Perdão, mas preciso abrir parênteses na conversa.
Resolvi eliminar no meu vocabulário a expressão live. É que não tenho roupa
para acompanhar o colonialismo linguístico. Parece-me mais elegante seguir as tendências
da moda tropical indígena, que dispensa os tecidos sintéticos do homem branco e
só se veste com o mínimo necessário. Fecho o parênteses.
Pois é, estou viciado. Logo depois de
cumprir com as obrigações matinais, vou conferir na agenda a programação do
dia. Nem sempre dou conta. Algumas coincidem e eu nunca fui bom nesses
joguinhos escolha de Sofia. O bom é que algumas são gravadas e dá para assistir
depois. O ruim, como apontaria Walter Benjamin, é que a aura está perdida, se é
que ela existiu algum dia. Em outras palavras, Mefistófeles ganhou a alma de
Fausto – mais uma vez.
Tudo que é bom dura pouco, dizia minha
avó. Por isso, não posso me furtar em três observações que me parecem
relevantes.
A primeira, e talvez a mais importante, é
que muito interessante ouvir as pessoas que escrevem. Sempre frequentei feiras de
livro com o propósito de ver, em carne e osso, as pessoas que se escondem atrás
de personagens, cenários, histórias. Não podendo estar com elas, contento-me em
vê-las pelo mundo virtual. E, desta forma quase impessoal, decido se devo ler
fulano ou beltrano. Outro dia fiquei maravilhado com Miriam Alves. Que força,
meu são Bom Jesus de Iguape! Ela vai colocando uma coisa aqui e ali, e, de
repente, como se fosse um turbilhão, inflama a fala e, sem muita cerimônia,
atropela o que está na frente. Invariavelmente, algum tempo depois, faz pausa,
talvez para respirar, e, cheia de arrependimento, diz: “ah, desculpe, fiz
discurso outra vez”. Sim, fez, e foi bonito. Não a conhecia. Vou ter que
comprar o livro que ela escreveu (Maréia, Editora Malê).

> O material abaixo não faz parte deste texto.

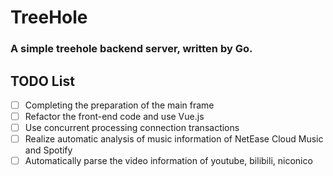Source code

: # TreeHole
### A simple treehole backend server, written by Go.

## TODO List
- [ ] Completing the preparation of the main frame
- [ ] Refactor the front-end code and use Vue.js
- [ ] Use concurrent processing connection transactions
- [ ] Realize automatic analysis of music information of NetEase Cloud Music and Spotify
- [ ] Automatically parse the video information of youtube, bilibili, niconico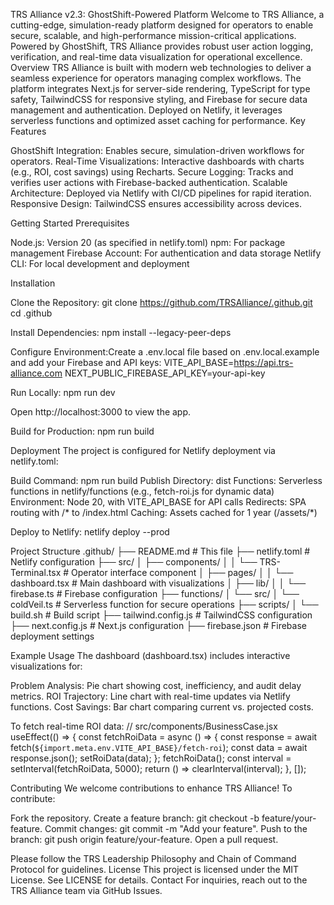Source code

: TRS Alliance v2.3: GhostShift-Powered Platform
Welcome to TRS Alliance, a cutting-edge, simulation-ready platform designed for operators to enable secure, scalable, and high-performance mission-critical applications. Powered by GhostShift, TRS Alliance provides robust user action logging, verification, and real-time data visualization for operational excellence.
Overview
TRS Alliance is built with modern web technologies to deliver a seamless experience for operators managing complex workflows. The platform integrates Next.js for server-side rendering, TypeScript for type safety, TailwindCSS for responsive styling, and Firebase for secure data management and authentication. Deployed on Netlify, it leverages serverless functions and optimized asset caching for performance.
Key Features

GhostShift Integration: Enables secure, simulation-driven workflows for operators.
Real-Time Visualizations: Interactive dashboards with charts (e.g., ROI, cost savings) using Recharts.
Secure Logging: Tracks and verifies user actions with Firebase-backed authentication.
Scalable Architecture: Deployed via Netlify with CI/CD pipelines for rapid iteration.
Responsive Design: TailwindCSS ensures accessibility across devices.

Getting Started
Prerequisites

Node.js: Version 20 (as specified in netlify.toml)
npm: For package management
Firebase Account: For authentication and data storage
Netlify CLI: For local development and deployment

Installation

Clone the Repository:
git clone https://github.com/TRSAlliance/.github.git
cd .github


Install Dependencies:
npm install --legacy-peer-deps


Configure Environment:Create a .env.local file based on .env.local.example and add your Firebase and API keys:
VITE_API_BASE=https://api.trs-alliance.com
NEXT_PUBLIC_FIREBASE_API_KEY=your-api-key


Run Locally:
npm run dev

Open http://localhost:3000 to view the app.

Build for Production:
npm run build



Deployment
The project is configured for Netlify deployment via netlify.toml:

Build Command: npm run build
Publish Directory: dist
Functions: Serverless functions in netlify/functions (e.g., fetch-roi.js for dynamic data)
Environment: Node 20, with VITE_API_BASE for API calls
Redirects: SPA routing with /* to /index.html
Caching: Assets cached for 1 year (/assets/*)

Deploy to Netlify:
netlify deploy --prod

Project Structure
.github/
├── README.md                # This file
├── netlify.toml             # Netlify configuration
├── src/
│   ├── components/
│   │   └── TRS-Terminal.tsx # Operator interface component
│   ├── pages/
│   │   └── dashboard.tsx    # Main dashboard with visualizations
│   ├── lib/
│   │   └── firebase.ts      # Firebase configuration
├── functions/
│   └── src/
│       └── coldVeil.ts      # Serverless function for secure operations
├── scripts/
│   └── build.sh             # Build script
├── tailwind.config.js       # TailwindCSS configuration
├── next.config.js           # Next.js configuration
├── firebase.json            # Firebase deployment settings

Example Usage
The dashboard (dashboard.tsx) includes interactive visualizations for:

Problem Analysis: Pie chart showing cost, inefficiency, and audit delay metrics.
ROI Trajectory: Line chart with real-time updates via Netlify functions.
Cost Savings: Bar chart comparing current vs. projected costs.

To fetch real-time ROI data:
// src/components/BusinessCase.jsx
useEffect(() => {
  const fetchRoiData = async () => {
    const response = await fetch(`${import.meta.env.VITE_API_BASE}/fetch-roi`);
    const data = await response.json();
    setRoiData(data);
  };
  fetchRoiData();
  const interval = setInterval(fetchRoiData, 5000);
  return () => clearInterval(interval);
}, []);

Contributing
We welcome contributions to enhance TRS Alliance! To contribute:

Fork the repository.
Create a feature branch: git checkout -b feature/your-feature.
Commit changes: git commit -m "Add your feature".
Push to the branch: git push origin feature/your-feature.
Open a pull request.

Please follow the TRS Leadership Philosophy and Chain of Command Protocol for guidelines.
License
This project is licensed under the MIT License. See LICENSE for details.
Contact
For inquiries, reach out to the TRS Alliance team via GitHub Issues.
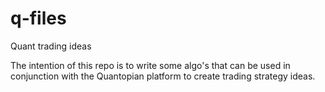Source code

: # q-files
Quant trading ideas

The intention of this repo is to write some algo's that can be used in conjunction with the Quantopian platform to create trading strategy ideas.

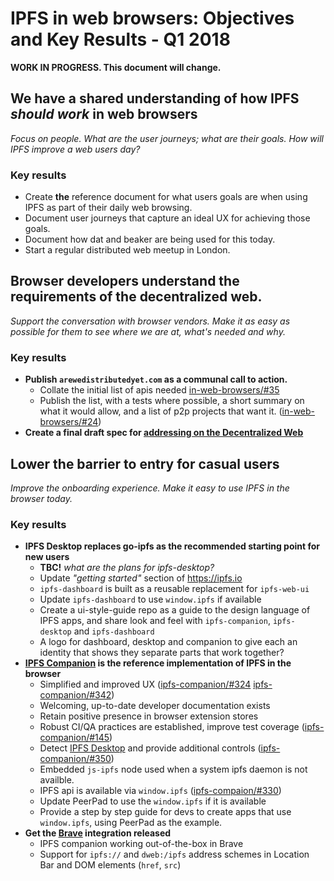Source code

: # IPFS in web browsers: Objectives and Key Results - Q1 2018

**WORK IN PROGRESS. This document will change.**


## We have a shared understanding of how IPFS _should work_ in web browsers

_Focus on people. What are the user journeys; what are their goals. How will IPFS improve a web users day?_

### Key results

- Create **the** reference document for what users goals are when using IPFS as part of their daily web browsing.
- Document user journeys that capture an ideal UX for achieving those goals.
- Document how dat and beaker are being used for this today.
- Start a regular distributed web meetup in London.


## Browser developers understand the requirements of the decentralized web.

_Support the conversation with browser vendors. Make it as easy as possible for them to see where we are at, what's needed and why._

### Key results

- **Publish `arewedistributedyet.com` as a communal call to action.**
  - Collate the initial list of apis needed [in-web-browsers/#35](https://github.com/ipfs/in-web-browsers/issues/35)
  - Publish the list, with a tests where possible, a short summary on what it would allow, and a list of p2p projects that want it. ([in-web-browsers/#24](https://github.com/ipfs/in-web-browsers/issues/24))
- **Create a final draft spec for [addressing on the Decentralized Web](https://github.com/ipfs/specs/tree/master/dweb-addressing)**


## Lower the barrier to entry for casual users

_Improve the onboarding experience. Make it easy to use IPFS in the browser today._

### Key results

- **IPFS Desktop replaces go-ipfs as the recommended starting point for new users**
  - **TBC!** _what are the plans for ipfs-desktop?_
  - Update _"getting started"_ section of https://ipfs.io
  - `ipfs-dashboard` is built as a reusable replacement for `ipfs-web-ui`
  - Update `ipfs-dashboard` to use `window.ipfs` if available
  - Create a ui-style-guide repo as a guide to the design language of IPFS apps, and share look and feel with `ipfs-companion`, `ipfs-desktop` and `ipfs-dashboard`
  - A logo for dashboard, desktop and companion to give each an identity that shows they separate parts that work together?
- **[IPFS Companion](https://github.com/ipfs/ipfs-companion) is the reference implementation of IPFS in the browser**
  - Simplified and improved UX  ([ipfs-companion/#324](https://github.com/ipfs-shipyard/ipfs-companion/issues/324) [ipfs-companion/#342](https://github.com/ipfs/ipfs-companion/issues/342))
  - Welcoming, up-to-date developer documentation exists
  - Retain positive presence in browser extension stores
  - Robust CI/QA practices are established, improve test coverage ([ipfs-companion/#145](https://github.com/ipfs/ipfs-companion/issues/145))
  - Detect [IPFS Desktop](https://github.com/ipfs-shipyard/ipfs-desktop) and provide additional controls ([ipfs-companion/#350](https://github.com/ipfs-shipyard/ipfs-companion/issues/350))
  - Embedded `js-ipfs` node used when a system ipfs daemon is not availble.
  - IPFS api is available via `window.ipfs` ([ipfs-compaion/#330](https://github.com/ipfs-shipyard/ipfs-companion/issues/330))
  - Update PeerPad to use the `window.ipfs` if it is available
  - Provide a step by step guide for devs to create apps that use `window.ipfs`, using PeerPad as the example.
- **Get the [Brave](https://brave.com) integration released**
  - IPFS companion working out-of-the-box in Brave
  - Support for `ipfs://` and `dweb:/ipfs` address schemes in Location Bar and DOM elements (`href`, `src`)

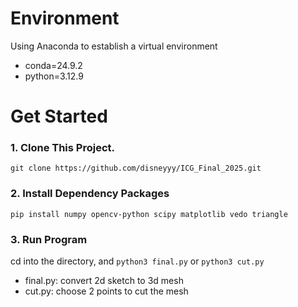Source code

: # Environment
Using Anaconda to establish a virtual environment
* conda=24.9.2
* python=3.12.9
# Get Started
### 1. Clone This Project.  
`git clone https://github.com/disneyyy/ICG_Final_2025.git`
### 2. Install Dependency Packages  
`pip install numpy opencv-python scipy matplotlib vedo triangle`
### 3. Run Program
cd into the directory, and `python3 final.py` or `python3 cut.py`
* final.py: convert 2d sketch to 3d mesh
* cut.py: choose 2 points to cut the mesh
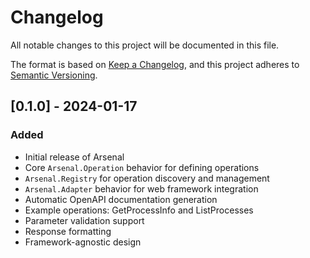 # Changelog

All notable changes to this project will be documented in this file.

The format is based on [Keep a Changelog](https://keepachangelog.com/en/1.0.0/),
and this project adheres to [Semantic Versioning](https://semver.org/spec/v2.0.0.html).

## [0.1.0] - 2024-01-17

### Added
- Initial release of Arsenal
- Core `Arsenal.Operation` behavior for defining operations
- `Arsenal.Registry` for operation discovery and management
- `Arsenal.Adapter` behavior for web framework integration
- Automatic OpenAPI documentation generation
- Example operations: GetProcessInfo and ListProcesses
- Parameter validation support
- Response formatting
- Framework-agnostic design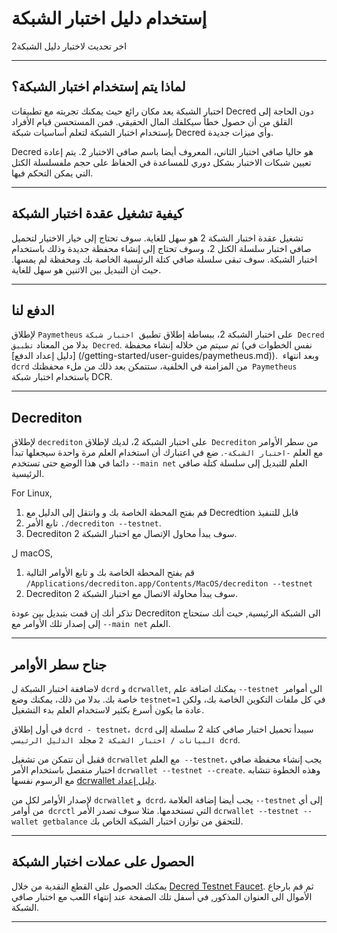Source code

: # إستخدام دليل اختبار الشبكة

اخر تحديث لاختبار دليل الشبكة2

---

## لماذا يتم إستخدام اختبار الشبكة؟

اختبار الشبكة يعد  مكان رائع حيث يمكنك تجربته مع تطبيقات Decred دون الحاجة إلى القلق من أن حصول خطأ سيكلفك المال الحقيقي. فمن المستحسن قيام الأفراد بإستخدام اختبار الشبكة لتعلم أساسيات شبكة Decred وأي ميزات جديدة.

Decred  هو حاليا صافي اختبار الثاني، المعروف أيضا باسم صافي الاختبار 2. يتم إعادة تعيين شبكات الاختبار بشكل دوري للمساعدة في الحفاظ على حجم ملفسلسلة الكتل التي يمكن التحكم فيها.

---

## كيفية تشغيل عقدة اختبار الشبكة

تشغيل عقدة اختبار الشبكة 2 هو سهل للغاية. سوف تحتاج إلى خيار الاختيار لتحميل صافي اختبار سلسلة الكتل 2، وسوف تحتاج إلى إنشاء محفظة جديدة وذلك باستخدام اختبار الشبكة. سوف تبقى سلسلة صافي كتلة الرئيسية الخاصة بك ومحفظة لم يمسها. حيث أن التبديل بين الاثنين هو سهل للغاية.

---

## الدفع لنا

لإطلاق `Paymetheus` على اختبار الشبكة 2، ببساطة إطلاق تطبيق` اختبار شبكة Decred` بدلا من المعتاد `تطبيق Decred`. ثم سيتم من خلاله إنشاء محفظة (نفس الخطوات في [دليل إعداد الدفع] (/getting-started/user-guides/paymetheus.md)).  وبعد انتهاء `dcrd` من المزامنة في الخلفية، ستتمكن بعد ذلك من ملء محفظتك` Paymetheus` باستخدام اختبار شبكة DCR.

---

## Decrediton 

لإطلاق `decrediton` على اختبار الشبكة 2، لديك لإطلاق` Decrediton` من سطر الأوامر مع العلم `-اختبار الشبكة-`. ضع في اعتبارك أن استخدام العلم مرة واحدة سيجعلها تبدأ دائما في هذا الوضع حتى تستخدم `--main net` العلم للتبديل إلى سلسلة كتلة صافي الرئيسية.

For Linux, 

1. قم بفتح المحطة الخاصة بك و وانتقل إلى الدليل مع Decredtion قابل للتنفيذ
2. تابع الأمر  `./decrediton --testnet`.
3. Decrediton سوف يبدأ محاول الإتصال مع اختبار الشبكة 2.

ل macOS,

1. قم بفتح المحطة الخاصة بك و تابع الأوامر التالية `/Applications/decrediton.app/Contents/MacOS/decrediton --testnet`
2. Decrediton سوف يبدأ محاولة الاتصال مع اختبار الشبكة 2.

تذكر أنك إن قمت بتبديل بين عودة Decrediton الى الشبكة الرئيسية, حيث أنك ستحتاج إلى إصدار تلك الأوامر مع `--main net` العلم.

___ 

## جناح سطر الأوامر

لاضاففة اختبار الشبكة ل  `dcrd` و `dcrwallet`, يمكنك اضافة علم  `--testnet`  الى أموامر خاصة بك. بدلا من ذلك، يمكنك وضع `testnet=1` في كل ملفات التكوين الخاصة بك، ولكن عادة ما يكون أسرع بكثير لاستخدام العلم بدء التشغيل.

في أول إطلاق `dcrd - testnet`،` dcrd` سيبدأ تحميل اختبار صافي كتلة 2 سلسلة إلى `البيانات / اختبار الشبكة 2` مجلد` الدليل الرئيسي dcrd`.

ققبل أن تتمكن من تشغيل `dcrwallet` مع العلم` --testnet`، يجب إنشاء محفظة صافي اختبار منفصل باستخدام الأمر `dcrwallet --testnet --create`. وهذه الخطوة تتشابه مع الرسوم نفسها  [dcrwallet دليل إعداد](/getting-started/user-guides/dcrwallet-setup.md).

لإصدار الأوامر لكل من `dcrwallet` و` dcrd`، يجب أيضا إضافة العلامة `--testnet` إلى أي من أوامر` dcrctl` التي تستخدمها. مثلا سوف تصدر الأمر `dcrwallet --testnet --wallet getbalance` للتحقق من توازن اختبار الشبكة الخاص بك.

---

## الحصول على عملات اختبار الشبكة

يمكنك الحصول على القطع النقدية من خلال  [Decred Testnet Faucet](https://faucet.decred.org). ثم قم بارجاع الأموال الى العنوان المذكور, في أسفل تلك الصفحة عند إنتهاء اللعب مع اختبار صافي الشبكة.

---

Gosto de ver as entrevistas da Julie Dorrico
(https://www.facebook.com/julie.dorrico)
com vários escritores indígenas. O contraste urbano com a mitologia dos povos
originários, a forma com que todos se chamam de “parentes”, a resistência
contra o desmatamento, os grileiros e todos os males que acompanham a
civilização. É um mundo que fascina e que, ao mesmo tempo está tão distante.
Também fiquei interessado em ler Eu sou Macuxi (Editora Caos e Letras).
Também tenho prestigiado as estrelas, as constelações, os satélites e os cometas.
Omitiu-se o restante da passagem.